Gruyere is for lovers of food, history, scenery, romance—and the movies.

Gruyere is cheese heaven. It is idyllic, romantic and a place that transports you back in time—even as you have a healthy filling  meal.

This sprawl on the mountains overlooking the river Saane has a castle that dates back to the 13th century.

The museum showcases the art of H. R. Giger, the late Swiss artist who won the Oscar for Best Visual Effects for the film “Alien.”

The museum contains the biggest collection of Giger’s paintings, sculptures, furnishings and film sets.

Across from the Giger museum, a few meters away from the Gruyere Castle, is the HR Giger bar, which we ducked into as it began to drizzle one early afternoon of July last year.

We enjoyed a lovely Switzerland weather that time of year.

The sight that greeted us made our jaw drop. It was surreal—the chairs and ceilings were like the vertebra of some prehistoric creatures. It was a funny, strange feeling plopping your body on them.

They reflected Giger’s biomechanical style—an anachronistic future right smack in the center of a medieval setting. We hadn’t seen any bar like it.

Born in 1940 in Chur, Switzerland, Giger was known for his imagination that fleshed out the surreal and the macabre, a fusion of man and machine.

It is reported how Giger’s art book, “Necronomicon,” caught the eye of director Ridley Scott who was in the process of crafting a creature for his film. The creature became the Alien designed by Giger.
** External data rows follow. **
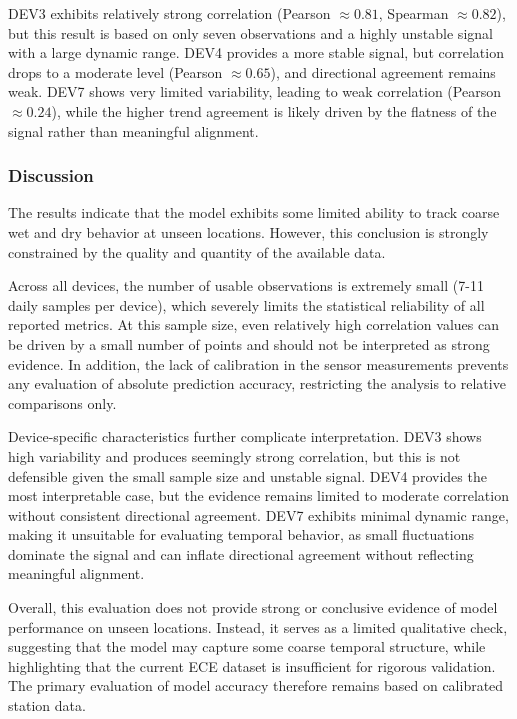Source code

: DEV3 exhibits relatively strong correlation (Pearson $\approx 0.81$, Spearman $\approx 0.82$), but this result is based on only seven observations and a highly unstable signal with a large dynamic range. DEV4 provides a more stable signal, but correlation drops to a moderate level (Pearson $\approx 0.65$), and directional agreement remains weak. DEV7 shows very limited variability, leading to weak correlation (Pearson $\approx 0.24$), while the higher trend agreement is likely driven by the flatness of the signal rather than meaningful alignment.

\subsubsection*{Discussion}
The results indicate that the model exhibits some limited ability to track coarse wet and dry behavior at unseen locations. However, this conclusion is strongly constrained by the quality and quantity of the available data.

Across all devices, the number of usable observations is extremely small (7-11 daily samples per device), which severely limits the statistical reliability of all reported metrics. At this sample size, even relatively high correlation values can be driven by a small number of points and should not be interpreted as strong evidence. In addition, the lack of calibration in the sensor measurements prevents any evaluation of absolute prediction accuracy, restricting the analysis to relative comparisons only.

Device-specific characteristics further complicate interpretation. DEV3 shows high variability and produces seemingly strong correlation, but this is not defensible given the small sample size and unstable signal. DEV4 provides the most interpretable case, but the evidence remains limited to moderate correlation without consistent directional agreement. DEV7 exhibits minimal dynamic range, making it unsuitable for evaluating temporal behavior, as small fluctuations dominate the signal and can inflate directional agreement without reflecting meaningful alignment.

Overall, this evaluation does not provide strong or conclusive evidence of model performance on unseen locations. Instead, it serves as a limited qualitative check, suggesting that the model may capture some coarse temporal structure, while highlighting that the current ECE dataset is insufficient for rigorous validation. The primary evaluation of model accuracy therefore remains based on calibrated station data.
Today, tourists flock to the museum and to this visually interesting bar to have a feel of the famous artist and his “Alien.”

The bar with the biomechanical feel was the counterpoint to our earlier idyllic experience that morning—on the farm where one could catch the sight of cows and the sounds of cow bells, and in a hundred-year-old cheese factory.

Fifty years ago, it was turned into an exhibition site and opened to the public to show the cheesemaking process.

The Gruyere cheese factory produces about 48 wheels a day. Visitors peer down on the cheesemaking through  panoramic glass windows.

Cheese commerce

Cheese had been the product of this town since the 8th century. It was the main source of revenue. Merchants took the cheese commerce route.

A signage in the factory stated how the “rounds of Gruyere cheese, which weighed around 20 kg,” were sold around the area and beyond, as far as Lyon, which took about three weeks to reach in those early days.

On our factory tour, we learned that a cheesemaker trains for four years, no less.

This cheesemaking town is cozy and small, its population less than a thousand.

We had lunch al fresco, in the restaurant up on a hill, with a view of the mountains and the town. We had a big salad and cheese fondue.

And believe it, there’s nothing like having cheese fondue right in cheese heaven in Gruyere.

From cheese heaven, we drove to chocolate heaven in Cailler-Nestlé Chocolate Factory in Broc. But that’s another story.